Drony z napędem atomowym? Jeszcze nie teraz
Amerykański koncern zbrojeniowy Northrop Grumman i Sandia National Labs opracowali projekt drona mogącego miesiącami unosić się w powietrzu. Jak to możliwe?

Kluczem do osiągnięcia takiego wyniku okazał się napęd atomowy w postaci niewielkiego reaktora chłodzonego helem. Dzięki niemu bezzałogowa maszyna mogłaby pozostawać w przestworzach całymi tygodniami. Taki wynik jest nieosiągalny dla konwencjonalnych maszyn, a przede wszystkim pilotów. Projekt spotkał się jednak ze sprzeciwem ze strony polityków.

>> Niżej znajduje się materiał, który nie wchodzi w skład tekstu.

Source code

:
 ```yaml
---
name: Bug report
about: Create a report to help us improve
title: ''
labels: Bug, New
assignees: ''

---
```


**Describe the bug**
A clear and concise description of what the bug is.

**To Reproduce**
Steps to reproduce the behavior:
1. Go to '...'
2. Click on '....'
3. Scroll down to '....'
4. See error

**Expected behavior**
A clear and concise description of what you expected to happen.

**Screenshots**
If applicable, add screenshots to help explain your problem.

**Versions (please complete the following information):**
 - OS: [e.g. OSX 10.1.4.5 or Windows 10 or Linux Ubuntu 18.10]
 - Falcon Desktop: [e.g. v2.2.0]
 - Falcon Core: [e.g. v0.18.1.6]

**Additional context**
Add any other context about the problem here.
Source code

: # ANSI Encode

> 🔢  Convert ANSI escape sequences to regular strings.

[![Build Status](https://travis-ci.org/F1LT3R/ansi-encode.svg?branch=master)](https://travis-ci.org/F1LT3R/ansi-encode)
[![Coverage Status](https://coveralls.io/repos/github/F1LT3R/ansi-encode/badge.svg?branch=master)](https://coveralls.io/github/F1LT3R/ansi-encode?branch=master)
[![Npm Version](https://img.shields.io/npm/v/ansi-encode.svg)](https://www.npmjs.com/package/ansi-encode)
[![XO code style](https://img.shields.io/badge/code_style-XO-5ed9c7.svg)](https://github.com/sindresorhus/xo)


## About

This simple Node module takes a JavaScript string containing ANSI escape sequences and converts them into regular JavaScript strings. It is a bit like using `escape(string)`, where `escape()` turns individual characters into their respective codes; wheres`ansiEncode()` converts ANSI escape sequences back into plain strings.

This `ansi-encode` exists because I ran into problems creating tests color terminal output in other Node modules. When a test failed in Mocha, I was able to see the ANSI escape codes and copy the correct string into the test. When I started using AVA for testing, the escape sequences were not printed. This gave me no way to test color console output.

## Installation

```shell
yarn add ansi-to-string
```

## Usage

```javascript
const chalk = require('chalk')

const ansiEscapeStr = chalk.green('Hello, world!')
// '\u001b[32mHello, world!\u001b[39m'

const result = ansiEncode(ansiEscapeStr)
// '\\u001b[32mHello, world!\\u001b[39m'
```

Awaria obiektu wyposażonego w reaktor stanowiłaby zagrożenie dla ludności cywilnej i środowiska. Katastrofa na terytorium wroga jest już równoznaczna z eksplozją tzw. brudnej bomby, czyli ładunku wzbogaconego materiałem radioaktywnym. Niebezpiecznie byłoby również przechwycenie drona, a tym samym strzeżonej technologii przez nieprzyjaciela.
Projekt został ostatecznie wstrzymany.